──────── Entries shown ────────

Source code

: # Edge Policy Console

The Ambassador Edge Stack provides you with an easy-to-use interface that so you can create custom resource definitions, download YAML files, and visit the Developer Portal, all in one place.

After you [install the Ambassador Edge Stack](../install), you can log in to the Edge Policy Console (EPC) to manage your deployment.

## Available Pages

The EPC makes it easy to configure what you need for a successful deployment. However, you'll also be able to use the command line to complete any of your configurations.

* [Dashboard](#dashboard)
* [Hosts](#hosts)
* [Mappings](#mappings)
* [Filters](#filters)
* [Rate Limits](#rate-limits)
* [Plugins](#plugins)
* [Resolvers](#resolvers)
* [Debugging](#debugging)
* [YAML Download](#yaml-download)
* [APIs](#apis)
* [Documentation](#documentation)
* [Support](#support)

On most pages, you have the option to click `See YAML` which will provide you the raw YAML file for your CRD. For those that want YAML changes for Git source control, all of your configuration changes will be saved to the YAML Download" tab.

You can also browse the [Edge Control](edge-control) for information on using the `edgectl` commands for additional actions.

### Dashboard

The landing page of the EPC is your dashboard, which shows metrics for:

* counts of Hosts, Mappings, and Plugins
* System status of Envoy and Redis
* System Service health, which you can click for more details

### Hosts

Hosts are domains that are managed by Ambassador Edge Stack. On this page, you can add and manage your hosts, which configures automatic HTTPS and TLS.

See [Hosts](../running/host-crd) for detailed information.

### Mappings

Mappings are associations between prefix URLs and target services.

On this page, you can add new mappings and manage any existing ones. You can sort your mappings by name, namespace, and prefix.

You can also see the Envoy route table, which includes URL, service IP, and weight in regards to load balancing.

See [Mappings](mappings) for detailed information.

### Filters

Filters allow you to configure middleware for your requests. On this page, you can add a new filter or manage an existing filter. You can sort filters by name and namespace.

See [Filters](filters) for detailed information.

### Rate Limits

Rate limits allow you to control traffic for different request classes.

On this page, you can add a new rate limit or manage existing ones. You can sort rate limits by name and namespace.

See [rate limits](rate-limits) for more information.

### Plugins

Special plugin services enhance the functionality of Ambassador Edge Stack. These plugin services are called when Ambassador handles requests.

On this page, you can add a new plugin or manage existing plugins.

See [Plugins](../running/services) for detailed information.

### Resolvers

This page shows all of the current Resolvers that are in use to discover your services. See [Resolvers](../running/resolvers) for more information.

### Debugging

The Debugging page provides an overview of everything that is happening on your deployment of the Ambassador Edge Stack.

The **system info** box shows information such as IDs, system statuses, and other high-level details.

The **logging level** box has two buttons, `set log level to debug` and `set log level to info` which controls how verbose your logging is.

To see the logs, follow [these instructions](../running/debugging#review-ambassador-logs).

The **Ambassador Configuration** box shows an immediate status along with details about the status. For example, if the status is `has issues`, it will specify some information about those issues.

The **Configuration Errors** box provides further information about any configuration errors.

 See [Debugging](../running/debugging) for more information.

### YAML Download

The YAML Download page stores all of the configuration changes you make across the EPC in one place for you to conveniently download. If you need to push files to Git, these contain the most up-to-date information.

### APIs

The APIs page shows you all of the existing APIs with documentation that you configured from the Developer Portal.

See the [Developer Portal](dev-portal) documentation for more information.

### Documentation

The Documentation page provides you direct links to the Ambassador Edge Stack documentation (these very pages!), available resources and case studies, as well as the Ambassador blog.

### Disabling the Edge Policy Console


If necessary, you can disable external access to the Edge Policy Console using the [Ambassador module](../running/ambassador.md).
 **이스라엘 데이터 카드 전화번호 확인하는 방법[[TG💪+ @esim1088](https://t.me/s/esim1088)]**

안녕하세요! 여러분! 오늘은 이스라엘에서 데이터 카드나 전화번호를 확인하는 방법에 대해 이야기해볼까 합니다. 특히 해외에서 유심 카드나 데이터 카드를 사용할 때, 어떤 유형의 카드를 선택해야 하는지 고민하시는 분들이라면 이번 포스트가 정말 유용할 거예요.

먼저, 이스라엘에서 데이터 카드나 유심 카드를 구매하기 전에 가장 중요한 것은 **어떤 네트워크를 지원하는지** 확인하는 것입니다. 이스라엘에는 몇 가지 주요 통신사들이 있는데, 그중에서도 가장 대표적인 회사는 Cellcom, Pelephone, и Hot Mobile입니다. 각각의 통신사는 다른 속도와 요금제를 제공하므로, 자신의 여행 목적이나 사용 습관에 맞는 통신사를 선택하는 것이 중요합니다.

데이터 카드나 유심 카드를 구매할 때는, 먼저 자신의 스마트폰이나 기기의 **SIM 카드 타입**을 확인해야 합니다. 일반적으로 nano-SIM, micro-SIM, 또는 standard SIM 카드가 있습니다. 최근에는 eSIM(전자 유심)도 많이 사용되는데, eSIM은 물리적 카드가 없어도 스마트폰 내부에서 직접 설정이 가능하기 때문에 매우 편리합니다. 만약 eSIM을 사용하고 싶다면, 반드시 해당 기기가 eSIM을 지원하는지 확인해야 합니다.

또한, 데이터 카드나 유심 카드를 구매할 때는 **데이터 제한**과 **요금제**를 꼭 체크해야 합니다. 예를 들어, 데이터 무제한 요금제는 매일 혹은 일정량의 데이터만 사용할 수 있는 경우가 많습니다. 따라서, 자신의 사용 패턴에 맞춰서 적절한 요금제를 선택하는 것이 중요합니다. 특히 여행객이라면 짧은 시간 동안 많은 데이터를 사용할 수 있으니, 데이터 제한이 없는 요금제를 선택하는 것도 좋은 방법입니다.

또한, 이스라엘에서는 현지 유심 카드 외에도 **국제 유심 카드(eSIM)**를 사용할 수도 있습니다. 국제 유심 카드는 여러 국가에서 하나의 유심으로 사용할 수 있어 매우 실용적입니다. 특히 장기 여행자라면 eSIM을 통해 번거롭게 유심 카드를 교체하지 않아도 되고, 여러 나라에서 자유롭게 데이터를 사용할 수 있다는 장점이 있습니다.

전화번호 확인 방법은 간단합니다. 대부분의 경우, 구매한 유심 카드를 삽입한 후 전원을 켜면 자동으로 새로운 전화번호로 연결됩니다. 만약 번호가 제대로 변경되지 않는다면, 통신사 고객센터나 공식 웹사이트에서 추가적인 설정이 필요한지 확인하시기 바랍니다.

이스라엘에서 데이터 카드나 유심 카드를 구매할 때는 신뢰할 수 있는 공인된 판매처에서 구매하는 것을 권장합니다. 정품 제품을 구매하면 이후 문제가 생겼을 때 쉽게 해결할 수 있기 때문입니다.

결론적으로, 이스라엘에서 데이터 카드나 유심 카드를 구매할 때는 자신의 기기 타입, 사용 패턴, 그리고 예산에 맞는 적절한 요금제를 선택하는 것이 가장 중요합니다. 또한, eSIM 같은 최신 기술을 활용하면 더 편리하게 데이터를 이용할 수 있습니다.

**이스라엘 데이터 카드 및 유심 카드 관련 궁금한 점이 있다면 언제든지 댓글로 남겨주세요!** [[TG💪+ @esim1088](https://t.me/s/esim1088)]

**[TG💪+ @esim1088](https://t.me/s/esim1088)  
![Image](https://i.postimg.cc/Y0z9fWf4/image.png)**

────────

=== Goal of the exercise ===
Beginning at the top of the data, please return every line until and including the line containing "## Available Pages", copied exactly, and nothing past it.

=== Answer to this task ===
Source code

: # Edge Policy Console

The Ambassador Edge Stack provides you with an easy-to-use interface that so you can create custom resource definitions, download YAML files, and visit the Developer Portal, all in one place.

After you [install the Ambassador Edge Stack](../install), you can log in to the Edge Policy Console (EPC) to manage your deployment.

## Available Pages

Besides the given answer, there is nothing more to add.